Businesses Made in Nippon

H Concept: Playful Designs to Enliven the World

Economy Science Technology

The design company H Concept has made a name for itself by creating unique, fun-filled everyday consumer goods. Bucking the play-it-safe trend in today’s recession-laded world, the company seeks to offer consumers lovingly designed items that brighten up their lives.

Unique Designs and Skyrocketing Sales

The Japanese company H Concept breathes life into ideas for new designs, turns them into commercial products, and then markets them. All of the company’s products feature fun designs that will make you smile as soon as you see them; for example, a figurine that diligently holds down the lid of a cup of instant noodles after the boiling water is added, a colorful umbrella stand with a design like a splash of water, or a doorstopper shaped like a slippery banana skin. These everyday accessories featuring unique design twists are marketed around the world under the +D brand name.

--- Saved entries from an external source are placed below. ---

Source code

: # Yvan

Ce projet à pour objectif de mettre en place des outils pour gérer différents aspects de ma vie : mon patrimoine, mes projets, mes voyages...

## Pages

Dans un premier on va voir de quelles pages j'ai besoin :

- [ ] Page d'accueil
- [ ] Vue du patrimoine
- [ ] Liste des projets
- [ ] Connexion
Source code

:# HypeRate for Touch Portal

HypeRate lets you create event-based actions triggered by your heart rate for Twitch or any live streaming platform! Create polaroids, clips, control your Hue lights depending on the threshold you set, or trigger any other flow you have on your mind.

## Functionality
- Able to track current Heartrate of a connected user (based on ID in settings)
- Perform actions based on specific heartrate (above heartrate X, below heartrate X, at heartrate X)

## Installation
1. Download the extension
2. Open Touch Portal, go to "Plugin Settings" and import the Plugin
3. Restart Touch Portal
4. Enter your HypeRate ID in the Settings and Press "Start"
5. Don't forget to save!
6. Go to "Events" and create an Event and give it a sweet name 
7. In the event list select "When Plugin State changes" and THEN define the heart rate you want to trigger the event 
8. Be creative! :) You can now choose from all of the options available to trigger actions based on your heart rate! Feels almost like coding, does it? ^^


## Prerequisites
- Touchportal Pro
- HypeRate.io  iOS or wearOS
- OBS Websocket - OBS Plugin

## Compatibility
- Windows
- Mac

The first product born of a +D design, released in 2002, was the animal rubber band—a set of silicon rubber bands shaped like elephants, giraffes, and other creatures. They serve the same function as ordinary rubber bands, but no matter how many times you use them they always return to their original shapes. These first caught the attention of the shop at New York’s Museum of Modern Art (MoMA), and shops at other museums, such as the Guggenheim Museum in New York and the Design Museum in London, subsequently began to stock them. Their popularity has boomed and they are currently sold in more than 30 countries.

“Making good use of design will undoubtedly change
a company,” says Nagoya. His words carry weight,
as he speaks from experience.

The president of H Concept, Nagoya Hideyoshi, graduated from art school and went to work at a manufacturer of everyday consumer goods with a history stretching back over 100 years. While the company stressed product quality, Nagoya felt that the design of the products lacked forcefulness. He set about creating his own designs, while revolutionizing the company with such initiatives as setting up a planning and design office and increasing the number of staff working on designs. His efforts paid off, with sales skyrocketing more than tenfold.

Nagoya’s own experience convinced him that design has tremendous power to inspire people. He launched his company out of a desire to use design to liven up the everyday world.

Consideration Is the Key to Good Design

“People tend to think that design is all about the attractiveness or a beautiful shape,” Nagoya notes. “That is certainly important, but if that were all there is to it, design would be the same as art. The big difference between art and design is that whereas art is all about self-expression, design involves making things while bearing in mind the people who will use them. So, really, design is about consideration for others.”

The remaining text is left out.